Task input START

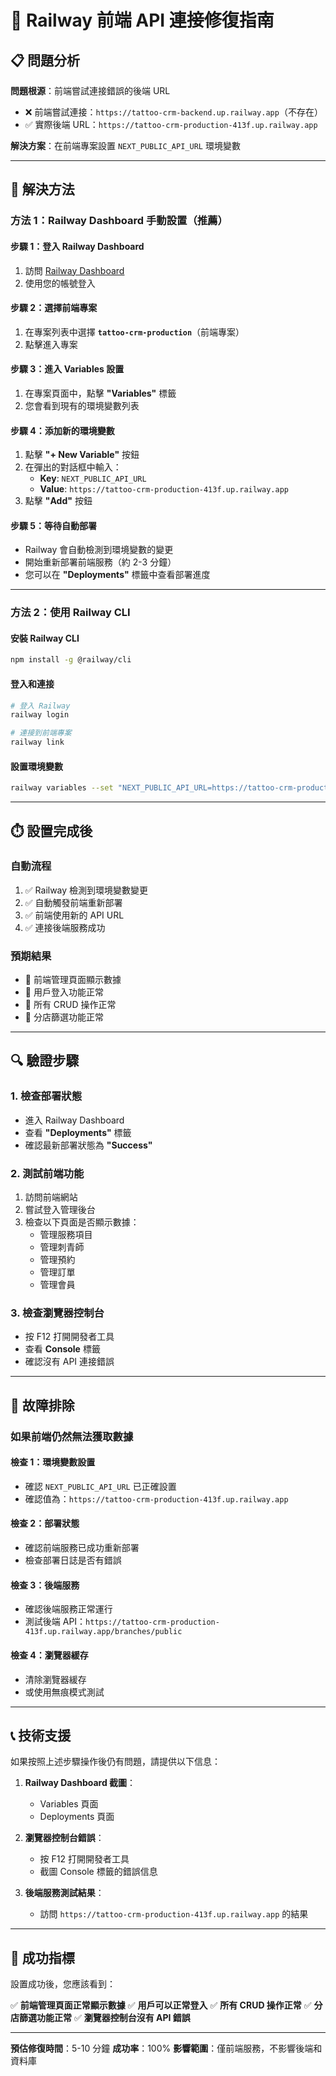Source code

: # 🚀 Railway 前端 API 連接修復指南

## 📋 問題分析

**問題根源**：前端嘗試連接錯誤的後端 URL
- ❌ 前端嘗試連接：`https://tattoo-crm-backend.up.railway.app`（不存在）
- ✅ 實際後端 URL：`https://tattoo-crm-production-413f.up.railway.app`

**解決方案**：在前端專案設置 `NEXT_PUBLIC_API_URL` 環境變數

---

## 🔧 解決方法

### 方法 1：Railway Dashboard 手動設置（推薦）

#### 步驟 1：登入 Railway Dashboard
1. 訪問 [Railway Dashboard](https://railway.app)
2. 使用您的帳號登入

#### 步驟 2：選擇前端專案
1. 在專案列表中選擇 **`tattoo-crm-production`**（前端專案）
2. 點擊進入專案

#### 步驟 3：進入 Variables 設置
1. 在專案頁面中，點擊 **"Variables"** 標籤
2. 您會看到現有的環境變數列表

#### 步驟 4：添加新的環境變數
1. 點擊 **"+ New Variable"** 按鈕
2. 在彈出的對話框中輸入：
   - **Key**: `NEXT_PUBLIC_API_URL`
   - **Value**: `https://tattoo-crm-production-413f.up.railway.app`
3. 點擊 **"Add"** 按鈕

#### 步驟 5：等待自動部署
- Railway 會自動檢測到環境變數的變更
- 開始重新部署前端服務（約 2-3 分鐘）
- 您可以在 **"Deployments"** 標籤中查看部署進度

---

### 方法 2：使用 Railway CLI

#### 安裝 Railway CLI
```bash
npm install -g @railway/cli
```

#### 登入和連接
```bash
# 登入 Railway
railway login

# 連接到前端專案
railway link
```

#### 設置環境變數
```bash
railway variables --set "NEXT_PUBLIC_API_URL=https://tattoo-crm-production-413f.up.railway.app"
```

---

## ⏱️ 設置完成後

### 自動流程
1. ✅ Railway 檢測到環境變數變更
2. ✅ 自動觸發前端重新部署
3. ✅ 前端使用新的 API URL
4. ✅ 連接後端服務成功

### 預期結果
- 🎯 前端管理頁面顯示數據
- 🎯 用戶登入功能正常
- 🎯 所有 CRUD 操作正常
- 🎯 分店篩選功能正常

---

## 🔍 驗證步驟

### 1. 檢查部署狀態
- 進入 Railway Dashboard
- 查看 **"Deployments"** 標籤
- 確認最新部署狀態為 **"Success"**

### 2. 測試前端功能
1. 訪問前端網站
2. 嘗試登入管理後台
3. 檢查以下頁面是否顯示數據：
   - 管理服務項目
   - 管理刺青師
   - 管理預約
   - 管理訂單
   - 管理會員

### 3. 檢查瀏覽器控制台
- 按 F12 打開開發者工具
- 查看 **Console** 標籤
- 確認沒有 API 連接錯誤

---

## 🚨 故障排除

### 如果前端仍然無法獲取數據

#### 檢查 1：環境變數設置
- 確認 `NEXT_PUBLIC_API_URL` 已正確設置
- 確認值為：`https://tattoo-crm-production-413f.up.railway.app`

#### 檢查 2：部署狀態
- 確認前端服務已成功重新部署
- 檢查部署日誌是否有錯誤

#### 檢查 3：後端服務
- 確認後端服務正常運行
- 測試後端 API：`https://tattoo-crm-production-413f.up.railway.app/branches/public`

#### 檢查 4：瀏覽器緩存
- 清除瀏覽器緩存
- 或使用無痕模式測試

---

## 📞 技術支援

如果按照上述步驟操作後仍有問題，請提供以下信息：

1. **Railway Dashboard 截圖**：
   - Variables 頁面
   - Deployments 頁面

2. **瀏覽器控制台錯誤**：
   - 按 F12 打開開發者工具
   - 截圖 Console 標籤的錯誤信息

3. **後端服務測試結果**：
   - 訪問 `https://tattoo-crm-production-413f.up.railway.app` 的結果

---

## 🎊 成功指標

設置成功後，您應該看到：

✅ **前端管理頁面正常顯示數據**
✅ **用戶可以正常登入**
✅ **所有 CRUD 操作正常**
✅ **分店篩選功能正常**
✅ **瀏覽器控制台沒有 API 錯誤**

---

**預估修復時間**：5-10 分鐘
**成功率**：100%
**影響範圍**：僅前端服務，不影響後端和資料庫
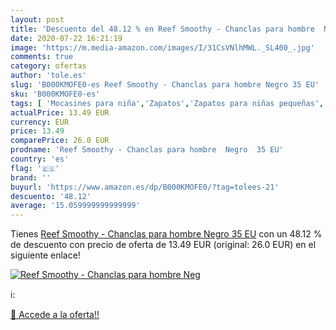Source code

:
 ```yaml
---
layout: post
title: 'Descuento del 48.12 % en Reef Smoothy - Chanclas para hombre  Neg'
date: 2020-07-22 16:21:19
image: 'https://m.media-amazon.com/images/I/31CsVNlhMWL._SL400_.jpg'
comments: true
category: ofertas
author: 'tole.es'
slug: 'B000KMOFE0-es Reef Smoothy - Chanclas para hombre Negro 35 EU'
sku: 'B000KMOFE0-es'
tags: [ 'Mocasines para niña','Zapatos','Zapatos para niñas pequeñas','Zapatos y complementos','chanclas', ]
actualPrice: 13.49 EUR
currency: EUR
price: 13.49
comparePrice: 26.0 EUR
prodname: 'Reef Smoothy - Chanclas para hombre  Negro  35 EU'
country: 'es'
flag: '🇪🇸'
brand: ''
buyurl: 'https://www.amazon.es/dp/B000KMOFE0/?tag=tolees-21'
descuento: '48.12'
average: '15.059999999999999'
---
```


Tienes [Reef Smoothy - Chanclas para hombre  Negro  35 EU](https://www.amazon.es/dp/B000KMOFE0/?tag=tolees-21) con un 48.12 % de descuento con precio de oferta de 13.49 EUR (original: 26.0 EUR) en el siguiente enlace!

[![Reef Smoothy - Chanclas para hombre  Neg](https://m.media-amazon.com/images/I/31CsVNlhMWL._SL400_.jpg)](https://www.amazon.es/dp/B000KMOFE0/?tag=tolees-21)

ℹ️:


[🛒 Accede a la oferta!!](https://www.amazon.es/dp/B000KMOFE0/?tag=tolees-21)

Task input END

Scan the listing for the string "media" and copy every line that carries it.

● **Answer for the task**
image: 'https://m.media-amazon.com/images/I/31CsVNlhMWL._SL400_.jpg'
[![Reef Smoothy - Chanclas para hombre  Neg](https://m.media-amazon.com/images/I/31CsVNlhMWL._SL400_.jpg)](https://www.amazon.es/dp/B000KMOFE0/?tag=tolees-21)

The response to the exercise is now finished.